**Task goal**
Where "GeneralProperties" appears in a line of the entries below, that line should be copied.

**Exercise inputs**
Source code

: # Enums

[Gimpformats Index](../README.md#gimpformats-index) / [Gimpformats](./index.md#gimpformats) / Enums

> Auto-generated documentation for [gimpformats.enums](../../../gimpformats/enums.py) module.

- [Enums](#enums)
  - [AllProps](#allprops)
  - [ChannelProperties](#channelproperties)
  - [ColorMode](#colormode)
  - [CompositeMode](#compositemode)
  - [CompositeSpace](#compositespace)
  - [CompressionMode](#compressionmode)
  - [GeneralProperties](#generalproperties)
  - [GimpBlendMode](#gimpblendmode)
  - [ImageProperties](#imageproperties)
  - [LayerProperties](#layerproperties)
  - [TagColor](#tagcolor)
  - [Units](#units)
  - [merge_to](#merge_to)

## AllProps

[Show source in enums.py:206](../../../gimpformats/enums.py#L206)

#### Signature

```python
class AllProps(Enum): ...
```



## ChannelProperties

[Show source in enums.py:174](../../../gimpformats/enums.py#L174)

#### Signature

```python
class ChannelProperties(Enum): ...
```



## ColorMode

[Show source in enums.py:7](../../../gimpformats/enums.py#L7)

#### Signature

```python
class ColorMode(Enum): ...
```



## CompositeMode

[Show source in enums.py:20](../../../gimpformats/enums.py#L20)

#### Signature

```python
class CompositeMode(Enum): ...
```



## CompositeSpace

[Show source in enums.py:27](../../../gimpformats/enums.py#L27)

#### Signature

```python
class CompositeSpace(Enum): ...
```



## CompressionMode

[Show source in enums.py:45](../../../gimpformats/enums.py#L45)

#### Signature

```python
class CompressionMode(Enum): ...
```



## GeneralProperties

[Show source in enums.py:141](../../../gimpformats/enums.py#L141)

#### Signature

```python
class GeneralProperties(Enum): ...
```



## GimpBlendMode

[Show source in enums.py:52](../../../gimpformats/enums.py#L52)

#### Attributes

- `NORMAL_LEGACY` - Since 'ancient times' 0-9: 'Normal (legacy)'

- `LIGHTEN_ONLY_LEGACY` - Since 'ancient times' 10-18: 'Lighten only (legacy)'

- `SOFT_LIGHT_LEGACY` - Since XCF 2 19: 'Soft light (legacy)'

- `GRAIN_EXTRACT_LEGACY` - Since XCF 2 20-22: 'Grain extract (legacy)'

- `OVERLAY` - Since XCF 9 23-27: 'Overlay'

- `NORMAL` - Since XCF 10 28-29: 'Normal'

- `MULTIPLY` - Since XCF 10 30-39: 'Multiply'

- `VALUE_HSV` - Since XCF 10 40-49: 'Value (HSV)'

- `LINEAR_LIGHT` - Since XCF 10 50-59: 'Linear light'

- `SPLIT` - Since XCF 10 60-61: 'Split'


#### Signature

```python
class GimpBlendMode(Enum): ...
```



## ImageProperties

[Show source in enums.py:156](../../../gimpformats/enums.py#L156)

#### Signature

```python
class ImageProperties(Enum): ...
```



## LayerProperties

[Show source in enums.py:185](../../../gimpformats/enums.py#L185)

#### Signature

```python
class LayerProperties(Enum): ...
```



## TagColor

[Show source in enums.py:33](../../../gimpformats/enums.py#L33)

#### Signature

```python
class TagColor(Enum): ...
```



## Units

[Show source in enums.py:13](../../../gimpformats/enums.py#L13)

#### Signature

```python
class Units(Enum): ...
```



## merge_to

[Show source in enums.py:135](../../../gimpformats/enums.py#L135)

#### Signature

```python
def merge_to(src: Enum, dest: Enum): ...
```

**Response box**
  - [GeneralProperties](#generalproperties)
## GeneralProperties
class GeneralProperties(Enum): ...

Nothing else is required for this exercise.